Architecture¶
This page explains how RustyLens is structured internally and why key design decisions were made.
Module overview¶
| Module | Responsibility |
|---|---|
src/main.rs |
Entry point, --capture flag detection, GTK application setup |
src/ui.rs |
AppState, window construction, gtk::FileDialog file chooser, word selection, Cairo draw callbacks |
src/portal.rs |
Shared Tokio runtime, spawn_background / spawn_portal, XDG Screenshot Portal, uri_to_path |
src/ocr.rs |
OcrResult / OcrWord types, ocr_file, lang_display_name, installed_languages, TSV parsing |
Data flow¶
User selects image (gtk::FileDialog)
│
│ GTK4's native file chooser; uses XDG portal
│ automatically when inside a Flatpak sandbox.
▼
load_image_path()
│
├─► gtk::Picture (displays image in UI)
│
└─► spawn_background(ocr_file) ──► background thread (leptess)
│
OcrResult { full_text, words, img_w, img_h }
│
glib::timeout_add_local (16 ms poll)
│
main thread: update TextBuffer + DrawingArea
GLib ↔ background thread pattern¶
GTK requires that all widget access happen on the GLib main thread. RustyLens uses two bridge helpers:
spawn_background(work, callback) — for blocking CPU work (OCR):
- Runs
workon astd::thread.LepTessisSend, so it can be moved in. - Sends the result back via
std::sync::mpsc. - A
glib::timeout_add_localtimer polls the channel every 16 ms. - The
callbackruns on the main thread, soRc<RefCell<T>>and GTK widgets are safe to capture.

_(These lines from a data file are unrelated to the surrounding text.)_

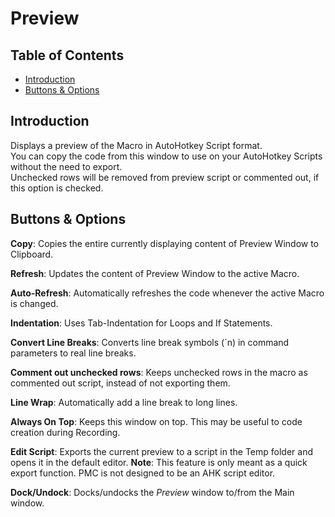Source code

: # Preview

## Table of Contents

* [Introduction](#introduction)
* [Buttons & Options](#buttons-&-options)

## Introduction

Displays a preview of the Macro in AutoHotkey Script format.  
You can copy the code from this window to use on your AutoHotkey Scripts without the need to export.  
Unchecked rows will be removed from preview script or commented out, if this option is checked.

## Buttons & Options

**Copy**: Copies the entire currently displaying content of Preview Window to Clipboard.

**Refresh**: Updates the content of Preview Window to the active Macro.

**Auto-Refresh**: Automatically refreshes the code whenever the active Macro is changed.

**Indentation**: Uses Tab-Indentation for Loops and If Statements.

**Convert Line Breaks**: Converts line break symbols (\`n) in command parameters to real line breaks.

**Comment out unchecked rows**: Keeps unchecked rows in the macro as commented out script, instead of not exporting them.

**Line Wrap**: Automatically add a line break to long lines.

**Always On Top**: Keeps this window on top. This may be useful to code creation during Recording.

**Edit Script**: Exports the current preview to a script in the Temp folder and opens it in the default editor. **Note**: This feature is only meant as a quick export function. PMC is not designed to be an AHK script editor.

**Dock/Undock**: Docks/undocks the *Preview* window to/from the Main window.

spawn_portal(future_fn, callback) — for async portal / D-Bus calls (ashpd/zbus):
- Runs the async closure on a shared persistent
tokio::Runtime(stored inOnceLock). - zbus caches D-Bus connections to the runtime. Creating a new runtime per call loses the cached connection, causing subsequent portal requests to fail.
- Same
mpsc+timeout_add_localpattern for results.
Do not use glib::MainContext::spawn_local for async portal calls, or create new tokio::Runtime instances directly.
OCR pipeline¶
ocr_file(path, lang)creates aLepTessinstance pointing at the image file.set_source_resolution(70)suppresses Tesseract's "Invalid resolution 0 dpi" warning.get_tsv_text()returns tab-separated output. Level 5 rows are word-level; columns 6–9 are the bounding box (x, y, w, h in image coordinates).parse_tsv_wordsparses the TSV and returnsVec<OcrWord>.OcrResultbundlesfull_text,words, and the source image dimensions (img_w,img_h).
Language display names¶
lang_display_name(code) in ocr.rs maps every Tesseract language code to a human-readable string (e.g. "jpn" → "Japanese", "chi_sim" → "Chinese (Simplified)"). It covers all ~100 standard codes and falls back to the raw code for any unknown value.
The language dropdown in ui.rs maintains two parallel lists:
lang_list— raw Tesseract codes passed toocr_file()lang_display— human-readable names shown in the UI, built by mappinglang_listthroughlang_display_name()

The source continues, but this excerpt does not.